All auto-loading observers are loaded at breakpoint 175 during the Zen Cart autoload process. That processing loads all files present in the /includes/classes/observers
directory whose names match auto.*.php and, if the class' name adheres to the auto-loading "rules", creates an instance of the associated class.
If the notifications that your plugin is observing are issued prior to breakpoint 175, then auto-loading isn't for you!
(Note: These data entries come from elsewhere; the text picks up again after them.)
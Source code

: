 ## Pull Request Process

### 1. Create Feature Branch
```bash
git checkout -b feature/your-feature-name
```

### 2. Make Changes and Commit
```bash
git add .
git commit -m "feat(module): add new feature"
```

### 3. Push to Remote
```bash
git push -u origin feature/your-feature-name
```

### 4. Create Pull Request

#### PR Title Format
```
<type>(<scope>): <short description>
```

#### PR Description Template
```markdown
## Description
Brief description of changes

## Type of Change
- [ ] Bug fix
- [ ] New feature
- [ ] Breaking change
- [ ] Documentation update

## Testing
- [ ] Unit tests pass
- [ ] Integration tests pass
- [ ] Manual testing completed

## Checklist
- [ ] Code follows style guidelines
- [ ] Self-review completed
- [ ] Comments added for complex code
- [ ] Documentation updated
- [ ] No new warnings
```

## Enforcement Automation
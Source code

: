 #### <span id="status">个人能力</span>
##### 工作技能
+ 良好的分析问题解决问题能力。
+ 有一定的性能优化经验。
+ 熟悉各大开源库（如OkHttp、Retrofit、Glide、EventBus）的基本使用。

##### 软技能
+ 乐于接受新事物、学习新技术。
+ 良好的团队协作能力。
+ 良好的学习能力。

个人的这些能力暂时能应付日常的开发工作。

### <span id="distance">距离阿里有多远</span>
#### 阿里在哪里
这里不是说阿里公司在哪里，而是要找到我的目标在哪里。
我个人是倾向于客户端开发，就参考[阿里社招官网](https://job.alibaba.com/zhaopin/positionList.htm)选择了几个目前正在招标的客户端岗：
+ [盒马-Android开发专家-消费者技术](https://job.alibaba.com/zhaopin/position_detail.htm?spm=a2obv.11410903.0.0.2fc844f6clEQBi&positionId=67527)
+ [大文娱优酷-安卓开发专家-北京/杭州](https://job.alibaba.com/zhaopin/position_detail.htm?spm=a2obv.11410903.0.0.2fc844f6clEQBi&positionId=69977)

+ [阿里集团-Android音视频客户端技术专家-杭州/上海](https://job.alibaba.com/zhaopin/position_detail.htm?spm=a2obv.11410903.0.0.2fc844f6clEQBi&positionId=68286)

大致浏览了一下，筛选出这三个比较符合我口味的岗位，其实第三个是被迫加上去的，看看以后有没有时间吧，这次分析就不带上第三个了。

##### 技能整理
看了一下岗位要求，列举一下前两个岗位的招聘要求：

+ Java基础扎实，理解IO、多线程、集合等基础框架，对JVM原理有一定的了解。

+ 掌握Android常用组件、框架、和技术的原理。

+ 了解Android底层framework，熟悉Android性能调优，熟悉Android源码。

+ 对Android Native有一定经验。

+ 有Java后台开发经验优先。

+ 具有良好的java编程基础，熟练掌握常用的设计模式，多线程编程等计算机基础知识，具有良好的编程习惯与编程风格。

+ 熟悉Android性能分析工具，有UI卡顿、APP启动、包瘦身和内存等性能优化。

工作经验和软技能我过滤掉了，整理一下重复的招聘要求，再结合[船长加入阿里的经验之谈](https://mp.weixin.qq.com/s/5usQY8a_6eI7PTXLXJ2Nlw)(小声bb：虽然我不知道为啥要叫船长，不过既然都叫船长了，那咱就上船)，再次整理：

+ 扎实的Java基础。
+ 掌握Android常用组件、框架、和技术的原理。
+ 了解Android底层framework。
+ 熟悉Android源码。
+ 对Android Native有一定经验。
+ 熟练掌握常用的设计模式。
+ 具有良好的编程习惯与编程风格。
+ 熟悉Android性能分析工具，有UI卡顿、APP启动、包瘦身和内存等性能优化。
For example, let's say that your plugin is monitoring NOTIFIER_CART_ADD_CART_START
, issued by the shopping-cart class at the beginning of an add-to-cart action. Those cart-manipulation actions occur during init_cart_handler.php
's processing at breakpoint 140, so an auto-loading observer will never see that notification. Your plugin will need to include an additional file (in /includes/auto_loaders
) to instruct Zen Cart the point at which your observer should be loaded (prior to 140!) and instantiated and its observer-class file's name must not start with "auto.".
In summary, while auto-loading observers can simplify a plugin's distribution, plugin authors need to ensure that auto-loading is compatible with the plugin's expected functionality.